Maffucci syndrome ... (Maffucci syndrome) - Genes IDH1 and IDH2
Maffucci syndrome is a disease that primarily affects bones and skin, characterized by the development of multiple endochondromas bone. These growths occur most often in the bones of the extremities, especially in the hands and feet, but can also develop in the skull, ribs and vertebrae. Enchondromas can lead to significant bone deformities, limb shortening and fractures. They develop near the ends of bones where growth occurs, and cease to be formed after the affected people stop growing. Following bone deformities associated with Maffucci syndrome, affected individuals generally have short stature and underdeveloped muscles.
Maffucci syndrome differs from similar alterations involving enchondromas by the presence of hemangiomas. In addition, those affected may have lymphangioma. These growths can appear anywhere on the body. Abnormal growths associated with the disease can become cancerous.
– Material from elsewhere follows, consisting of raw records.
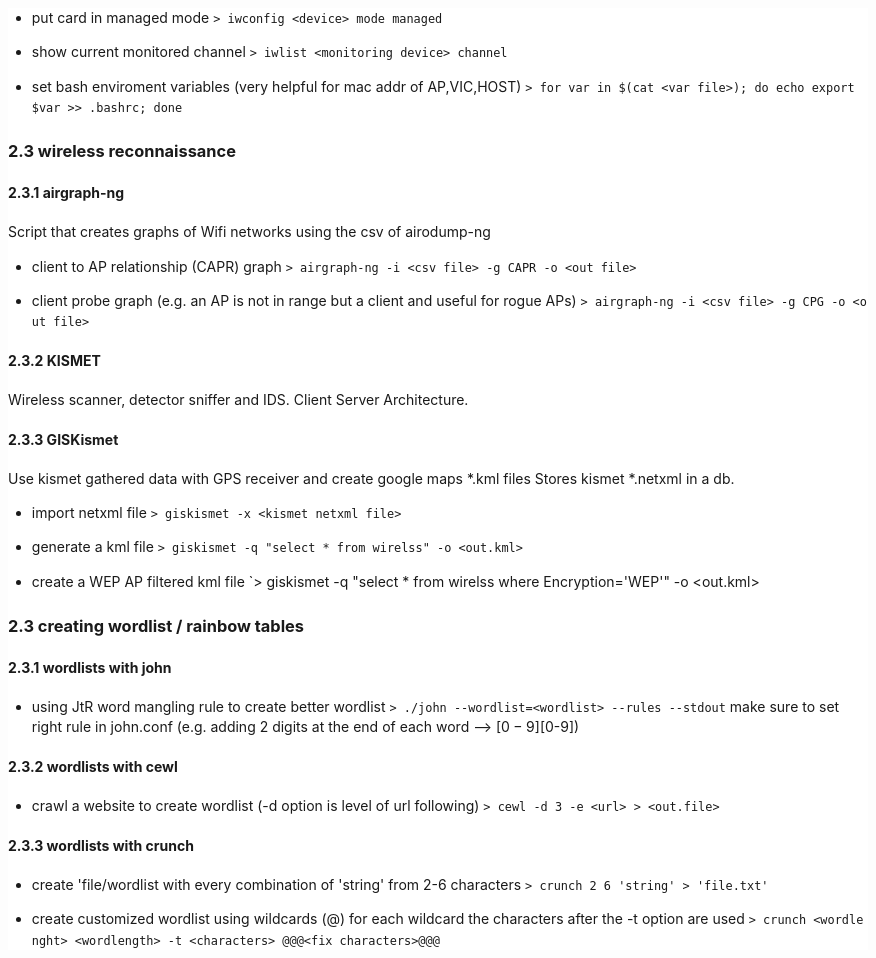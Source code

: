 - put card in managed mode
`> iwconfig <device> mode managed`

- show current monitored channel
`> iwlist <monitoring device> channel`

- set bash enviroment variables (very helpful for mac addr of AP,VIC,HOST)
`> for var in $(cat <var file>); do echo export $var >> .bashrc; done`

### 2.3 wireless reconnaissance

#### 2.3.1 airgraph-ng
Script that creates graphs of Wifi networks using the csv of airodump-ng

- client to AP relationship (CAPR) graph
`> airgraph-ng -i <csv file> -g CAPR -o <out file>`

- client probe graph (e.g. an AP is not in range but a client and useful for rogue APs)
`> airgraph-ng -i <csv file> -g CPG -o <out file>` 

#### 2.3.2 KISMET
Wireless scanner, detector sniffer and IDS.
Client Server Architecture.

#### 2.3.3 GISKismet
Use kismet gathered data with GPS receiver and create google maps *.kml files
Stores kismet *.netxml in a db.

- import netxml file
`> giskismet -x <kismet netxml file>`

- generate a kml file
`> giskismet -q "select * from wirelss" -o <out.kml>`

- create a WEP AP filtered kml file
`> giskismet -q "select * from wirelss where Encryption='WEP'" -o <out.kml>

### 2.3 creating wordlist / rainbow tables

#### 2.3.1 wordlists with john
- using JtR word mangling rule to create better wordlist
`> ./john --wordlist=<wordlist> --rules --stdout`
make sure to set right rule in john.conf (e.g. adding 2 digits at the end of each word --> $[0-9]$[0-9])

#### 2.3.2 wordlists with cewl
- crawl a website to create wordlist (-d option is level of url following)
`> cewl -d 3 -e <url> > <out.file>`

#### 2.3.3 wordlists with crunch
- create 'file/wordlist with every combination of 'string' from 2-6 characters
`> crunch 2 6 'string' > 'file.txt'`

- create customized wordlist using wildcards (@) for each wildcard the characters after the -t option are used
`> crunch <wordlenght> <wordlength> -t <characters> @@@<fix characters>@@@ `
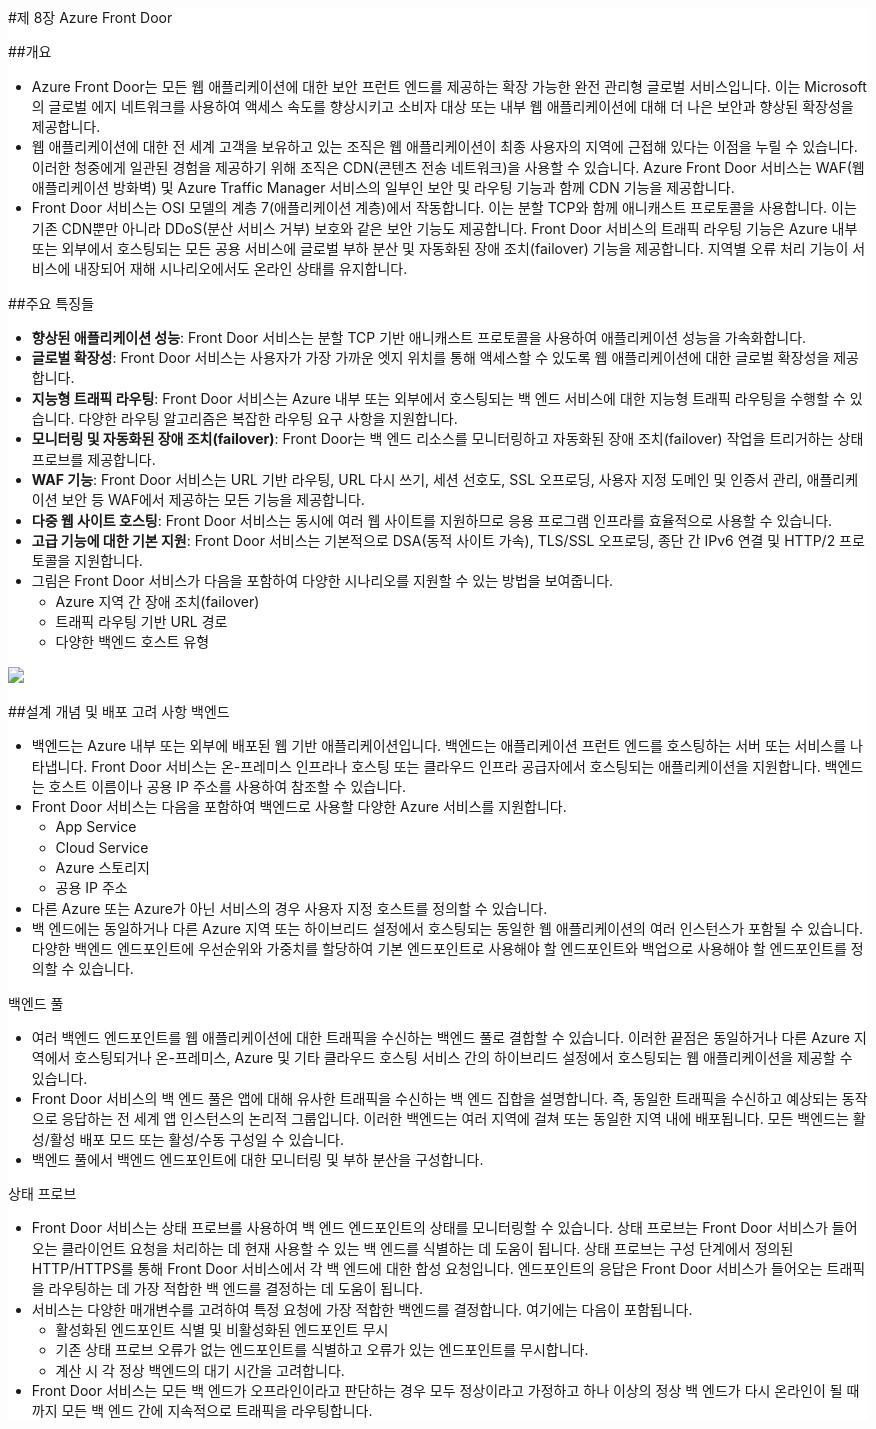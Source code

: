#제 8장 Azure Front Door

##개요
- Azure Front Door는 모든 웹 애플리케이션에 대한 보안 프런트 엔드를 제공하는 확장 가능한 완전 관리형 글로벌 서비스입니다. 이는 Microsoft의 글로벌 에지 네트워크를 사용하여 액세스 속도를 향상시키고 소비자 대상 또는 내부 웹 애플리케이션에 대해 더 나은 보안과 향상된 확장성을 제공합니다.
- 웹 애플리케이션에 대한 전 세계 고객을 보유하고 있는 조직은 웹 애플리케이션이 최종 사용자의 지역에 근접해 있다는 이점을 누릴 수 있습니다. 이러한 청중에게 일관된 경험을 제공하기 위해 조직은 CDN(콘텐츠 전송 네트워크)을 사용할 수 있습니다. Azure Front Door 서비스는 WAF(웹 애플리케이션 방화벽) 및 Azure Traffic Manager 서비스의 일부인 보안 및 라우팅 기능과 함께 CDN 기능을 제공합니다.
- Front Door 서비스는 OSI 모델의 계층 7(애플리케이션 계층)에서 작동합니다. 이는 분할 TCP와 함께 애니캐스트 프로토콜을 사용합니다. 이는 기존 CDN뿐만 아니라 DDoS(분산 서비스 거부) 보호와 같은 보안 기능도 제공합니다. Front Door 서비스의 트래픽 라우팅 기능은 Azure 내부 또는 외부에서 호스팅되는 모든 공용 서비스에 글로벌 부하 분산 및 자동화된 장애 조치(failover) 기능을 제공합니다. 지역별 오류 처리 기능이 서비스에 내장되어 재해 시나리오에서도 온라인 상태를 유지합니다.

##주요 특징들
- **향상된 애플리케이션 성능**: Front Door 서비스는 분할 TCP 기반 애니캐스트 프로토콜을 사용하여 애플리케이션 성능을 가속화합니다.
- **글로벌 확장성**: Front Door 서비스는 사용자가 가장 가까운 엣지 위치를 통해 액세스할 수 있도록 웹 애플리케이션에 대한 글로벌 확장성을 제공합니다.
- **지능형 트래픽 라우팅**: Front Door 서비스는 Azure 내부 또는 외부에서 호스팅되는 백 엔드 서비스에 대한 지능형 트래픽 라우팅을 수행할 수 있습니다. 다양한 라우팅 알고리즘은 복잡한 라우팅 요구 사항을 지원합니다.
- **모니터링 및 자동화된 장애 조치(failover)**: Front Door는 백 엔드 리소스를 모니터링하고 자동화된 장애 조치(failover) 작업을 트리거하는 상태 프로브를 제공합니다.
- **WAF 기능**: Front Door 서비스는 URL 기반 라우팅, URL 다시 쓰기, 세션 선호도, SSL 오프로딩, 사용자 지정 도메인 및 인증서 관리, 애플리케이션 보안 등 WAF에서 제공하는 모든 기능을 제공합니다.
- **다중 웹 사이트 호스팅**: Front Door 서비스는 동시에 여러 웹 사이트를 지원하므로 응용 프로그램 인프라를 효율적으로 사용할 수 있습니다.
- **고급 기능에 대한 기본 지원**: Front Door 서비스는 기본적으로 DSA(동적 사이트 가속), TLS/SSL 오프로딩, 종단 간 IPv6 연결 및 HTTP/2 프로토콜을 지원합니다.
- 그림은 Front Door 서비스가 다음을 포함하여 다양한 시나리오를 지원할 수 있는 방법을 보여줍니다.
    - Azure 지역 간 장애 조치(failover)
    - 트래픽 라우팅 기반 URL 경로
    - 다양한 백엔드 호스트 유형

<img src="https://drive.google.com/uc?id=1uRiiKwHqLR69MBbD0sprspFNFIGRXbrb">

##설계 개념 및 배포 고려 사항
백엔드
- 백엔드는 Azure 내부 또는 외부에 배포된 웹 기반 애플리케이션입니다. 백엔드는 애플리케이션 프런트 엔드를 호스팅하는 서버 또는 서비스를 나타냅니다. Front Door 서비스는 온-프레미스 인프라나 호스팅 또는 클라우드 인프라 공급자에서 호스팅되는 애플리케이션을 지원합니다. 백엔드는 호스트 이름이나 공용 IP 주소를 사용하여 참조할 수 있습니다.
- Front Door 서비스는 다음을 포함하여 백엔드로 사용할 다양한 Azure 서비스를 지원합니다.
    - App Service
    - Cloud Service
    - Azure 스토리지
    - 공용 IP 주소
- 다른 Azure 또는 Azure가 아닌 서비스의 경우 사용자 지정 호스트를 정의할 수 있습니다.
- 백 엔드에는 동일하거나 다른 Azure 지역 또는 하이브리드 설정에서 호스팅되는 동일한 웹 애플리케이션의 여러 인스턴스가 포함될 수 있습니다. 다양한 백엔드 엔드포인트에 우선순위와 가중치를 할당하여 기본 엔드포인트로 사용해야 할 엔드포인트와 백업으로 사용해야 할 엔드포인트를 정의할 수 있습니다.

백엔드 풀
- 여러 백엔드 엔드포인트를 웹 애플리케이션에 대한 트래픽을 수신하는 백엔드 풀로 결합할 수 있습니다. 이러한 끝점은 동일하거나 다른 Azure 지역에서 호스팅되거나 온-프레미스, Azure 및 기타 클라우드 호스팅 서비스 간의 하이브리드 설정에서 호스팅되는 웹 애플리케이션을 제공할 수 있습니다.
- Front Door 서비스의 백 엔드 풀은 앱에 대해 유사한 트래픽을 수신하는 백 엔드 집합을 설명합니다. 즉, 동일한 트래픽을 수신하고 예상되는 동작으로 응답하는 전 세계 앱 인스턴스의 논리적 그룹입니다. 이러한 백엔드는 여러 지역에 걸쳐 또는 동일한 지역 내에 배포됩니다. 모든 백엔드는 활성/활성 배포 모드 또는 활성/수동 구성일 수 있습니다.
- 백엔드 풀에서 백엔드 엔드포인트에 대한 모니터링 및 부하 분산을 구성합니다.

상태 프로브
- Front Door 서비스는 상태 프로브를 사용하여 백 엔드 엔드포인트의 상태를 모니터링할 수 있습니다. 상태 프로브는 Front Door 서비스가 들어오는 클라이언트 요청을 처리하는 데 현재 사용할 수 있는 백 엔드를 식별하는 데 도움이 됩니다. 상태 프로브는 구성 단계에서 정의된 HTTP/HTTPS를 통해 Front Door 서비스에서 각 백 엔드에 대한 합성 요청입니다. 엔드포인트의 응답은 Front Door 서비스가 들어오는 트래픽을 라우팅하는 데 가장 적합한 백 엔드를 결정하는 데 도움이 됩니다.
- 서비스는 다양한 매개변수를 고려하여 특정 요청에 가장 적합한 백엔드를 결정합니다. 여기에는 다음이 포함됩니다.
    - 활성화된 엔드포인트 식별 및 비활성화된 엔드포인트 무시
    - 기존 상태 프로브 오류가 없는 엔드포인트를 식별하고 오류가 있는 엔드포인트를 무시합니다.
    - 계산 시 각 정상 백엔드의 대기 시간을 고려합니다.
- Front Door 서비스는 모든 백 엔드가 오프라인이라고 판단하는 경우 모두 정상이라고 가정하고 하나 이상의 정상 백 엔드가 다시 온라인이 될 때까지 모든 백 엔드 간에 지속적으로 트래픽을 라우팅합니다.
In particular, those affected may develop chondrosarcoma, especially in the skull. They also have an increased risk of other cancers such as ovarian cancer or liver. Signs and symptoms of the disease can be detected at birth, but usually do not appear until about five years. People usually have a normal life and intelligence is not affected. The extent of their physical impairment depends on individual skeletal deformities, but in most cases, have significant limitations in their activities.
In most people with Maffucci syndrome, the process is due to mutations in the gene IDH1 (isocitrate dehydrogenase (NADP (+)) 1, cytosolic), located on the long arm of chromosome 2 (2q33.3) or the IDH2 gene (isocitrate dehydrogenase (NADP (+)) 2, mitochondrial), located on the long arm of chromosome 15 (15q26.1). These genes encode enzymes isocitrate dehydrogenase and isocitrate dehydrogenase 1 2, respectively. These enzymes convert isocitrate to -ketoglutarate-2. This reaction generates a NADPH molecule, necessary for many cellular processes and helps protect cells from reactive oxygen species.
Mutations in IDH1 and IDH2 responsible Maffucci syndrome genes found in some cells enchondromas and hemangiomas in people with Maffucci syndrome as well as in bone marrow or blood of a few individuals affected. These mutations prevent the dehydrogenase 1 and 2, isocitrate enzymes carry out its normal activity, the conversion of isocitrate to -ketoglutarate-2. Instead, the altered enzymes acquire a new function, abnormal: the production of a compound called D-2-hydroxyglutarate. Because these genetic changes lead to enzymes with a new function, they are classified as "gain of function mutations." The relationship between mutations and signs and symptoms of the disease is not well understood.
It is likely that the disease may be associated with abnormalities that occur before birth in the development of the ectoderm and mesoderm. In early development, these cell layers form the basis of many of the organs and tissues. Abnormal development of the ectoderm and mesoderm is unknown how results enchondromas growth and other characteristics of Maffucci syndrome. In some people with Maffucci syndrome, enchondromas become cancerous chondrosarcoma.
Maffuci syndrome is not inherited. Mutations responsible for the development of this process are somatic, meaning that occur during the life of a person. A somatic mutation in a single cell. As the cell continues to grow and divide, cells derived therefrom also have the same mutation. Maffucci syndrome is believed that the mutation occurs in a cell at the beginning of development before birth; cells arising from abnormal cell that have the mutation, while other body cells do not, a situation known as mosaicism.
Tests performed in IVAMI: in IVAMI perform detection of mutations associated with Maffucci syndrome by complete PCR amplification of the exons of IDH1 and IDH2, respectively, and subsequent sequencing genes.
Samples recommended: EDTA blood collected for separation of blood leukocytes, or impregnated sample card with dried blood (IVAMI may mail the card to deposit the blood sample).